Information provided.
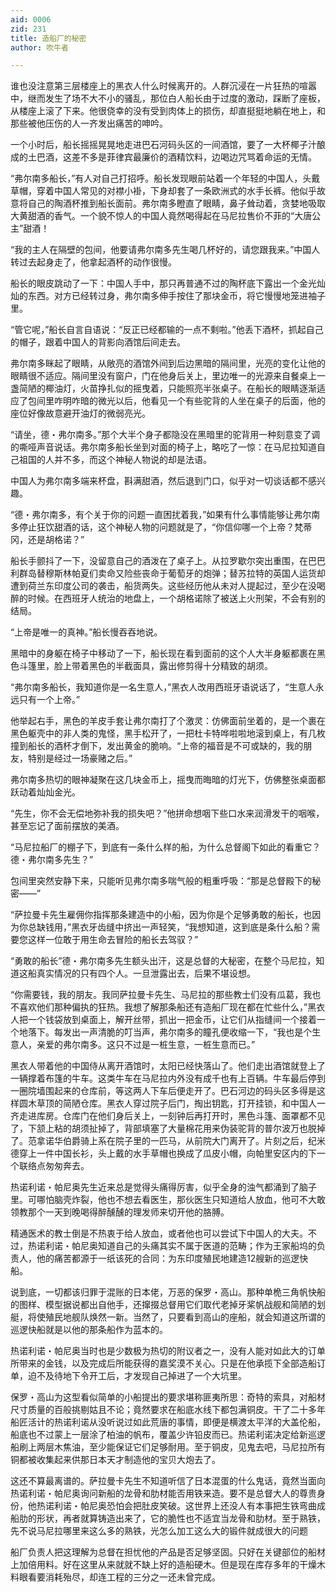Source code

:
 ```yaml
---
aid: 0006
zid: 231
title: 造船厂的秘密
author: 吹牛者

---
```




  谁也没注意第三层楼座上的黑衣人什么时候离开的。人群沉浸在一片狂热的喧嚣中，继而发生了场不大不小的骚乱，那位白人船长由于过度的激动，踩断了座板，从楼座上滚了下来。他很侥幸的没有受到肉体上的损伤，却直挺挺地躺在地上，和那些被他压伤的人一齐发出痛苦的呻吟。

  一个小时后，船长摇摇晃晃地走进巴石河码头区的一间酒馆，要了一大杯椰子汁酿成的土巴酒，这差不多是菲律宾最廉价的酒精饮料，边喝边咒骂着命运的无情。

  “弗尔南多船长，”有人对自己打招呼。船长发现眼前站着一个年轻的中国人，头戴草帽，穿着中国人常见的对襟小褂，下身却套了一条欧洲式的水手长裤。他似乎故意将自己的陶酒杯推到船长面前。弗尔南多瞪直了眼睛，鼻子耸动着，贪婪地吸取大黄甜酒的香气。一个貌不惊人的中国人竟然喝得起在马尼拉售价不菲的“大唐公主”甜酒！

  “我的主人在隔壁的包间，他要请弗尔南多先生喝几杯好的，请您跟我来。”中国人转过去起身走了，他拿起酒杯的动作很慢。

  船长的眼皮跳动了一下：中国人手中，那只再普通不过的陶杯底下露出一个金光灿灿的东西。对方已经转过身，弗尔南多伸手按住了那块金币，将它慢慢地笼进袖子里。

  “管它呢，”船长自言自语说：“反正已经都输的一点不剩啦。”他丢下酒杯，抓起自己的帽子，跟着中国人的背影向酒馆后间走去。

  弗尔南多眯起了眼睛，从敞亮的酒馆外间到后边黑暗的隔间里，光亮的变化让他的眼睛很不适应。隔间里没有窗户，门在他身后关上，里边唯一的光源来自餐桌上一盏简陋的椰油灯，火苗挣扎似的摇曳着，只能照亮半张桌子。在船长的眼睛逐渐适应了包间里咋明咋暗的微光以后，他看见一个有些驼背的人坐在桌子的后面，他的座位好像故意避开油灯的微弱亮光。

  “请坐，德・弗尔南多。”那个大半个身子都隐没在黑暗里的驼背用一种刻意变了调的嘶哑声音说话。弗尔南多船长坐到对面的椅子上，略吃了一惊：在马尼拉知道自己祖国的人并不多，而这个神秘人物说的却是法语。

  中国人为弗尔南多端来杯盘，斟满甜酒，然后退到门口，似乎对一切谈话都不感兴趣。

  “德・弗尔南多，有个关于你的问题一直困扰着我，”如果有什么事情能够让弗尔南多停止狂饮甜酒的话，这个神秘人物的问题就是了，“你信仰哪一个上帝？梵蒂冈，还是胡格诺？”

  船长手颤抖了一下，没留意自己的酒泼在了桌子上。从拉罗歇尔突出重围，在巴巴利群岛替穆斯林帕夏们卖命又险些丧命于葡萄牙的炮弹；替苏拉特的英国人运货却遭到荷兰东印度公司的袭击，船货两失。这些经历他从未对人提起过，至少在没喝醉的时候。在西班牙人统治的地盘上，一个胡格诺除了被送上火刑架，不会有别的结局。

  “上帝是唯一的真神。”船长慢吞吞地说。

  黑暗中的身躯在椅子中移动了一下，船长现在看到面前的这个人大半身躯都裹在黑色斗篷里，脸上带着黑色的半截面具，露出修剪得十分精致的胡须。

  “弗尔南多船长，我知道你是一名生意人，”黑衣人改用西班牙语说话了，“生意人永远只有一个上帝。”

  他举起右手，黑色的羊皮手套让弗尔南打了个激灵：仿佛面前坐着的，是一个裹在黑色躯壳中的非人类的鬼怪，黑手松开了，一把杜卡特哗啦啦地滚到桌上，有几枚撞到船长的酒杯才倒下，发出黄金的脆响。“上帝的福音是不可或缺的，我的朋友，特别是经过一场豪赌之后。”

  弗尔南多热切的眼神凝聚在这几块金币上，摇曳而晦暗的灯光下，仿佛整张桌面都跃动着灿灿金光。

  “先生，你不会无偿地弥补我的损失吧？”他拼命想咽下些口水来润滑发干的咽喉，甚至忘记了面前摆放的美酒。

  “马尼拉船厂的棚子下，到底有一条什么样的船，为什么总督阁下如此的看重它？德・弗尔南多先生？”

  包间里突然安静下来，只能听见弗尔南多喘气般的粗重呼吸：“那是总督殿下的秘密——”

  “萨拉曼卡先生雇佣你指挥那条建造中的小船，因为你是个足够勇敢的船长，也因为你总缺钱用，”黑衣牙齿缝中挤出一声轻笑，“我想知道，这到底是条什么船？需要您这样一位敢于用生命去冒险的船长去驾驭？”

  “勇敢的船长”德・弗尔南多先生额头出汗，这是总督的大秘密，在整个马尼拉，知道这船真实情况的只有四个人。一旦泄露出去，后果不堪设想。

  “你需要钱，我的朋友。我同萨拉曼卡先生、马尼拉的那些教士们没有瓜葛，我也不喜欢他们那种偏执的狂热。我想了解那条船还有造船厂现在都在忙些什么，”黑衣人把一个钱袋放到桌面上，解开丝带，抓出一把金币，让它们从指缝间一个接着一个地落下。每发出一声清脆的叮当声，弗尔南多的瞳孔便收缩一下，“我也是个生意人，亲爱的弗尔南多。这只不过是一桩生意，一桩生意而已。”

  黑衣人带着他的中国侍从离开酒馆时，太阳已经快落山了。他们走出酒馆就登上了一辆撑着布篷的牛车。这类牛车在马尼拉内外没有成千也有上百辆。牛车最后停到一圈院墙围起来的仓库前，等这两人下车后便走开了。巴石河边的码头区多得是这样圆木草顶的简陋仓库。黑衣人穿过院子后门，掏出钥匙，打开挂锁，和中国人一齐走进库房。仓库门在他们身后关上，一刻钟后再打开时，黑色斗篷、面罩都不见了，下颔上粘的胡须扯掉了，背部填塞了大量棉花用来伪装驼背的普尔波万也脱掉了。范拿诺华伯爵骑上系在院子里的一匹马，从前院大门离开了。片刻之后，纪米德穿上一件中国长衫，头上戴的水手草帽也换成了瓜皮小帽，向帕里安区内的下一个联络点匆匆奔去。

  热诺利诺・帕尼奥先生近来总是觉得头痛得厉害，似乎全身的浊气都涌到了脑子里。可哪怕脑壳炸裂，他也不想去看医生，那伙医生只知道给人放血，他可不大敢领教那个一天到晚喝得醉醺醺的理发师来切开他的胳膊。

  精通医术的教士倒是不热衷于给人放血，或者他也可以尝试下中国人的大夫。不过，热诺利诺・帕尼奥知道自己的头痛其实不属于医道的范畴；作为王家船坞的负责人，他的痛苦都源于一纸该死的合同：为东印度殖民地建造12艘新的巡逻快船。

  说到底，一切都该归罪于混账的日本佬，万恶的保罗・高山。那种单桅三角帆快船的图样、模型据说都出自他手，还撺掇总督用它们取代老掉牙桨帆战舰和简陋的划艇，将使殖民地舰队焕然一新。当然了，只要看到高山的座船，就会知道这所谓的巡逻快船就是以他的那条船作为蓝本的。

  热诺利诺・帕尼奥当时也是少数极为热切的附议者之一，没有人能对如此大的订单所带来的金钱，以及完成后所能获得的嘉奖漠不关心。只是在他承揽下全部造船订单，迫不及待地下令开工后，才发现自己掉进了一个大坑里。

  保罗・高山为这型看似简单的小船提出的要求堪称匪夷所思：奇特的索具，对船材尺寸质量的百般挑剔姑且不论；竟然要求在船底水线下都包满铜皮。干了二十多年船匠活计的热诺利诺从没听说过如此荒唐的事情，即便是横渡太平洋的大盖伦船，船底也不过蒙上一层涂了柏油的帆布，覆盖少许铅皮而已。热诺利诺决定给新巡逻船刷上两层木焦油，至少能保证它们足够耐用。至于铜皮，见鬼去吧，马尼拉所有铜都被收集起来供那日本天才制造他的宝贝大炮去了。

  这还不算最离谱的。萨拉曼卡先生不知道听信了日本混蛋的什么鬼话，竟然当面向热诺利诺・帕尼奥询问新船的龙骨和肋材能否用铁来造。要不是总督大人的尊贵身份，他热诺利诺・帕尼奥恐怕会把肚皮笑破。这世界上还没人有本事把生铁弯曲成船肋的形状，再者就算铸造出来了，它的脆性也不适宜当龙骨和肋材。至于熟铁，先不说马尼拉哪里来这么多的熟铁，光怎么加工这么大的锻件就成很大的问题

  船厂负责人把这理解为总督在担忧他的产品是否足够坚固。只好在关键部位的船材上加倍用料。好在这里从来就就不缺上好的造船硬木。但是现在库存多年的干燥木料眼看要消耗殆尽，却连工程的三分之一还未曾完成。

What you should do.
Reproduce verbatim the lines of the material above, beginning with its first line and ending with the line that contains "中国人为弗尔南多端来杯盘，斟满甜酒，然后退到门口，似乎对一切谈话都不感兴趣。"; skip pictures.

Response area.
Source code

:
 ```yaml
---
aid: 0006
zid: 231
title: 造船厂的秘密
author: 吹牛者

---
```




  谁也没注意第三层楼座上的黑衣人什么时候离开的。人群沉浸在一片狂热的喧嚣中，继而发生了场不大不小的骚乱，那位白人船长由于过度的激动，踩断了座板，从楼座上滚了下来。他很侥幸的没有受到肉体上的损伤，却直挺挺地躺在地上，和那些被他压伤的人一齐发出痛苦的呻吟。

  一个小时后，船长摇摇晃晃地走进巴石河码头区的一间酒馆，要了一大杯椰子汁酿成的土巴酒，这差不多是菲律宾最廉价的酒精饮料，边喝边咒骂着命运的无情。

  “弗尔南多船长，”有人对自己打招呼。船长发现眼前站着一个年轻的中国人，头戴草帽，穿着中国人常见的对襟小褂，下身却套了一条欧洲式的水手长裤。他似乎故意将自己的陶酒杯推到船长面前。弗尔南多瞪直了眼睛，鼻子耸动着，贪婪地吸取大黄甜酒的香气。一个貌不惊人的中国人竟然喝得起在马尼拉售价不菲的“大唐公主”甜酒！

  “我的主人在隔壁的包间，他要请弗尔南多先生喝几杯好的，请您跟我来。”中国人转过去起身走了，他拿起酒杯的动作很慢。

  船长的眼皮跳动了一下：中国人手中，那只再普通不过的陶杯底下露出一个金光灿灿的东西。对方已经转过身，弗尔南多伸手按住了那块金币，将它慢慢地笼进袖子里。

  “管它呢，”船长自言自语说：“反正已经都输的一点不剩啦。”他丢下酒杯，抓起自己的帽子，跟着中国人的背影向酒馆后间走去。

  弗尔南多眯起了眼睛，从敞亮的酒馆外间到后边黑暗的隔间里，光亮的变化让他的眼睛很不适应。隔间里没有窗户，门在他身后关上，里边唯一的光源来自餐桌上一盏简陋的椰油灯，火苗挣扎似的摇曳着，只能照亮半张桌子。在船长的眼睛逐渐适应了包间里咋明咋暗的微光以后，他看见一个有些驼背的人坐在桌子的后面，他的座位好像故意避开油灯的微弱亮光。

  “请坐，德・弗尔南多。”那个大半个身子都隐没在黑暗里的驼背用一种刻意变了调的嘶哑声音说话。弗尔南多船长坐到对面的椅子上，略吃了一惊：在马尼拉知道自己祖国的人并不多，而这个神秘人物说的却是法语。

  中国人为弗尔南多端来杯盘，斟满甜酒，然后退到门口，似乎对一切谈话都不感兴趣。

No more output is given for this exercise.